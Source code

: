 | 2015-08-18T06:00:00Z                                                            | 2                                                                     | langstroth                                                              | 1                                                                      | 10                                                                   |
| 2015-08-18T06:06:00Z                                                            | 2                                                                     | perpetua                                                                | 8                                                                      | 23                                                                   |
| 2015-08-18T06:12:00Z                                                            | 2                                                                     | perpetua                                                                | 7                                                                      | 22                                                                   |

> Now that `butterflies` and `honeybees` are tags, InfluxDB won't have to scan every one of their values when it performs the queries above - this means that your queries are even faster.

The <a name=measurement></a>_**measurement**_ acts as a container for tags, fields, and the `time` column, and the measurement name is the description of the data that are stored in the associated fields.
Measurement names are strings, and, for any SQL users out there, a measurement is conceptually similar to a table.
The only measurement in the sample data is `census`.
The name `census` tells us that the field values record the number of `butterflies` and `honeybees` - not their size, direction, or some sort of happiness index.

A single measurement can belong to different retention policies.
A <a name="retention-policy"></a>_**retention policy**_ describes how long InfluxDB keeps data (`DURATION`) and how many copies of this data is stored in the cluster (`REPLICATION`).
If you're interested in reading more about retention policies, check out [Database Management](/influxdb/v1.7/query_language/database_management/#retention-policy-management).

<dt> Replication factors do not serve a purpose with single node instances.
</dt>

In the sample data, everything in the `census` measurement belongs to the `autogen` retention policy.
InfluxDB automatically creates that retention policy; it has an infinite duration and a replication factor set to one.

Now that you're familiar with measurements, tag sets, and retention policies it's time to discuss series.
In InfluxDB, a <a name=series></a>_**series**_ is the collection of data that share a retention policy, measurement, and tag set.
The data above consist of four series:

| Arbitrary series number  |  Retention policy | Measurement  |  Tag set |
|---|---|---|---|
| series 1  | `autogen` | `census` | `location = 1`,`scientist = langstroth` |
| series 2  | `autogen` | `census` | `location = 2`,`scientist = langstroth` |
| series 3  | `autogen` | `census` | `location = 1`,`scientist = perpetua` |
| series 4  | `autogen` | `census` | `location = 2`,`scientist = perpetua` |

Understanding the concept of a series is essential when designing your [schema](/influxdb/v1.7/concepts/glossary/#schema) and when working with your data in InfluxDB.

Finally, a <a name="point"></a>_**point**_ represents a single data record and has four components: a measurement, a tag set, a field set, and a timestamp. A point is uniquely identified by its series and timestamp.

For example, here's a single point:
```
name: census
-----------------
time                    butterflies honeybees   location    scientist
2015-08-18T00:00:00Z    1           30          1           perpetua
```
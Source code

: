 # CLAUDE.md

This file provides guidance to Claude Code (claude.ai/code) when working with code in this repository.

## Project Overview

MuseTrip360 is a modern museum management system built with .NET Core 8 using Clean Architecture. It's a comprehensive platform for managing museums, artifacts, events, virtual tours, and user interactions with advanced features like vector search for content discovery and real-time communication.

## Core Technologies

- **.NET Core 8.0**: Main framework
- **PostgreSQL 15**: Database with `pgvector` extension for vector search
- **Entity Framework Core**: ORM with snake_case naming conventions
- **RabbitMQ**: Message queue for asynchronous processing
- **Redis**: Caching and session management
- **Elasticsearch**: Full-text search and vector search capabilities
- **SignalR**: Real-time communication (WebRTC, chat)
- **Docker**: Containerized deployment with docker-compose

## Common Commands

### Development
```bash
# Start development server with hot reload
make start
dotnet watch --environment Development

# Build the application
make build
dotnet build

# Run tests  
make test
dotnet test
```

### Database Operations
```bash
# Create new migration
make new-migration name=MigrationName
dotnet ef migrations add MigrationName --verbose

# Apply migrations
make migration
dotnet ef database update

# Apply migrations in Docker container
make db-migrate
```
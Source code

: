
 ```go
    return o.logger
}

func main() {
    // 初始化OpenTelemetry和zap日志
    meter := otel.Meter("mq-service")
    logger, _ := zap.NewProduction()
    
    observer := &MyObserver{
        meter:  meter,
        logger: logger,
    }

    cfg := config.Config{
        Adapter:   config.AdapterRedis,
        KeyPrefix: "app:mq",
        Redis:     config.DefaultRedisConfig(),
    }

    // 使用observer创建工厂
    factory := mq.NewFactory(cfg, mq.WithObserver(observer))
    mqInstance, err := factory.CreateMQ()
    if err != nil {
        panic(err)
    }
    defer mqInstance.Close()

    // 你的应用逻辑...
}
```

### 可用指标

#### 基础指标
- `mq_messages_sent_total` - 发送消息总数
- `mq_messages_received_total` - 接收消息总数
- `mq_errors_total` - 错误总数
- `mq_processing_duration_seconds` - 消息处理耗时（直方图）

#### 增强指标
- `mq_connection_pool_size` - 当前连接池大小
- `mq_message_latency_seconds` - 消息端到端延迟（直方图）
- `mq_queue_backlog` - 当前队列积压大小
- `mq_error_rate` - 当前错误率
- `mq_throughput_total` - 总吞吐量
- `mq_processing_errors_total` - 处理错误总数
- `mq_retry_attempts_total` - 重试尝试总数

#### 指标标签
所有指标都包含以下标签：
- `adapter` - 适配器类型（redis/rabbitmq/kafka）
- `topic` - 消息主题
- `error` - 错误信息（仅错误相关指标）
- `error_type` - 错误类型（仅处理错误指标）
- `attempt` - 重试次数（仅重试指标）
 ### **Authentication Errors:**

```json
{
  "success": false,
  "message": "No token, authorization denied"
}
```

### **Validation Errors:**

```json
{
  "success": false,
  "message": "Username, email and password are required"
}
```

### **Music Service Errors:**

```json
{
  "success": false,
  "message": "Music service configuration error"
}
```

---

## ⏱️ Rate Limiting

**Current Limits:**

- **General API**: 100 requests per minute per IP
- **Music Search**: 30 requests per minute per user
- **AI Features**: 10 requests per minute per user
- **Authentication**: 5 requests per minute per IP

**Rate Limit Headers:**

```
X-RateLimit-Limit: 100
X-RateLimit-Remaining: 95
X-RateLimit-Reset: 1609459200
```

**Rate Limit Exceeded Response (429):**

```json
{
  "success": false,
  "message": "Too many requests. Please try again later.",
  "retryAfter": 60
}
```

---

--------------------------------------------------

Filter the data, keeping only the lines that contain "tags".

→ Output:
> Now that `butterflies` and `honeybees` are tags, InfluxDB won't have to scan every one of their values when it performs the queries above - this means that your queries are even faster.
The <a name=measurement></a>_**measurement**_ acts as a container for tags, fields, and the `time` column, and the measurement name is the description of the data that are stored in the associated fields.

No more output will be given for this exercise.